IDP is different than OCR because it is a software platform that combines multiple tools and technologies to process data. OCR is a single tool that converts pixels to characters and has minimal effectiveness on its own.
All IDP systems rely on OCR technology to translate pixels into the characters they represent. This technology is referred to as an "OCR engine" because it is always part of a bigger outcome. Your car needs an engine, but the engine is not a car.
IDP platforms will use any number of OCR engines to achieve desired outcomes. Some engines are trainable, while others perform better with certain fonts, or on handwriting, for example.
Ultimately, IDP solutions include technology needed to:
- Make OCR engines perform better
- Process OCR results for increased accuracy
- Make decisions about data
- Find and extract specific information
- Integrate data with other systems
None of the above is provided by OCR alone, and none are possible without it. So you see why OCR and IDP are often confused or lumped into the same category.
IDP is like a factory with multiple assembly lines that all result in a final product being created.
OCR is simply one of many assembly lines.
Understanding the Power of IDP and OCR
IDP solutions wouldn't exist without OCR because so much information is still locked in traditional documents that are emailed, printed, or scanned. People often assume that after a document is scanned, it is easy for software to "read," but this is simply not true because OCR is not very accurate on its own.
Getting highly accurate OCR results is only possible using an IDP software because of all the other technology used to improve accuracy. If you're thinking it's a chicken-and-egg conundrum, you are right!

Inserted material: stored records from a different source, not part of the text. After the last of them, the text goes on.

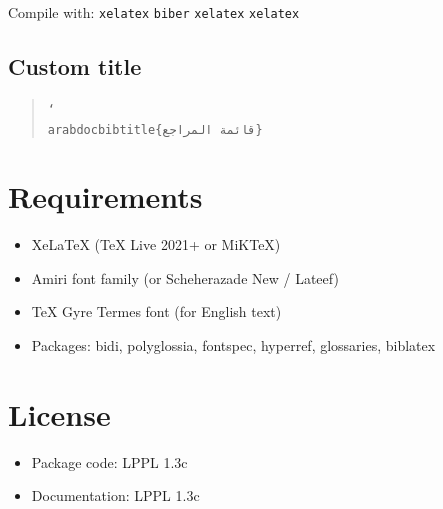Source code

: \documentclass[11pt,a4paper]{ltxdoc}
\begin{document}
Compile with: \texttt{xelatex} \textrightarrow{} \texttt{biber} \textrightarrow{} \texttt{xelatex} \textrightarrow{} \texttt{xelatex}

\subsection{Custom title}

\begin{quote}
\texttt{\char`\\arabdocbibtitle\{قائمة المراجع\}}
\end{quote}

\section{Requirements}

\begin{itemize}
\item XeLaTeX (TeX Live 2021+ or MiKTeX)
\item Amiri font family (or Scheherazade New / Lateef)
\item TeX Gyre Termes font (for English text)
\item Packages: bidi, polyglossia, fontspec, hyperref, glossaries, biblatex
\end{itemize}

\section{License}

\begin{itemize}
\item Package code: LPPL 1.3c
\item Documentation: LPPL 1.3c
\end{itemize}
\end{document}
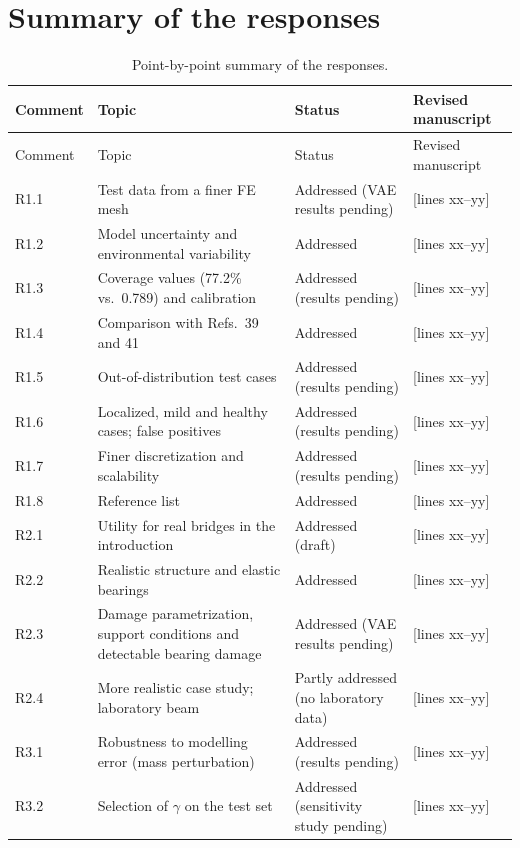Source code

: \documentclass[11pt]{article}
\newcommand{\tbd}[1]{\textcolor{note}{\textsf{[#1]}}}
\newcommand{\lines}[1]{\tbd{lines #1}}
\begin{document}
\section{Summary of the responses}
{\small
\begin{longtable}{p{1.55cm}p{6.0cm}p{3.0cm}p{3.6cm}}
\caption{Point-by-point summary of the responses.}\label{tab:summary}\\
\toprule
Comment & Topic & Status & Revised manuscript \\
\midrule
\endfirsthead
\toprule
Comment & Topic & Status & Revised manuscript \\
\midrule
\endhead
R1.1 & Test data from a finer FE mesh & Addressed (VAE results pending) & \lines{xx--yy} \\
R1.2 & Model uncertainty and environmental variability & Addressed & \lines{xx--yy} \\
R1.3 & Coverage values (77.2\% vs.\ 0.789) and calibration & Addressed (results pending) & \lines{xx--yy} \\
R1.4 & Comparison with Refs.\ 39 and 41 & Addressed & \lines{xx--yy} \\
R1.5 & Out-of-distribution test cases & Addressed (results pending) & \lines{xx--yy} \\
R1.6 & Localized, mild and healthy cases; false positives & Addressed (results pending) & \lines{xx--yy} \\
R1.7 & Finer discretization and scalability & Addressed (results pending) & \lines{xx--yy} \\
R1.8 & Reference list & Addressed & \lines{xx--yy} \\
R2.1 & Utility for real bridges in the introduction & Addressed (draft) & \lines{xx--yy} \\
R2.2 & Realistic structure and elastic bearings & Addressed & \lines{xx--yy} \\
R2.3 & Damage parametrization, support conditions and detectable bearing damage & Addressed (VAE results pending) & \lines{xx--yy} \\
R2.4 & More realistic case study; laboratory beam & Partly addressed (no laboratory data) & \lines{xx--yy} \\
R3.1 & Robustness to modelling error (mass perturbation) & Addressed (results pending) & \lines{xx--yy} \\
R3.2 & Selection of $\gamma$ on the test set & Addressed (sensitivity study pending) & \lines{xx--yy} \\

\end{longtable}}
\end{document}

Both Are Required for Optimum Success
IDP wouldn't exist without OCR, and OCR on its own is not hugely impactful to data integration from documents. Early use of OCR made full-text document searching more powerful, but the quality of data isn't good enough to use in core business processes that have little margin for error.
OCR often struggles to differentiate characters that look similar. These "small" errors add up to big problems if we need to trust that the data is accurate. In addition, OCR can't fill in the blanks for certain data types like dates or other fields that may be entered in any number of formats.
IDP gives OCR the best shot at being accurate, and then processes the OCR output using machine learning, natural language processing, and other techniques to create actionable information from text.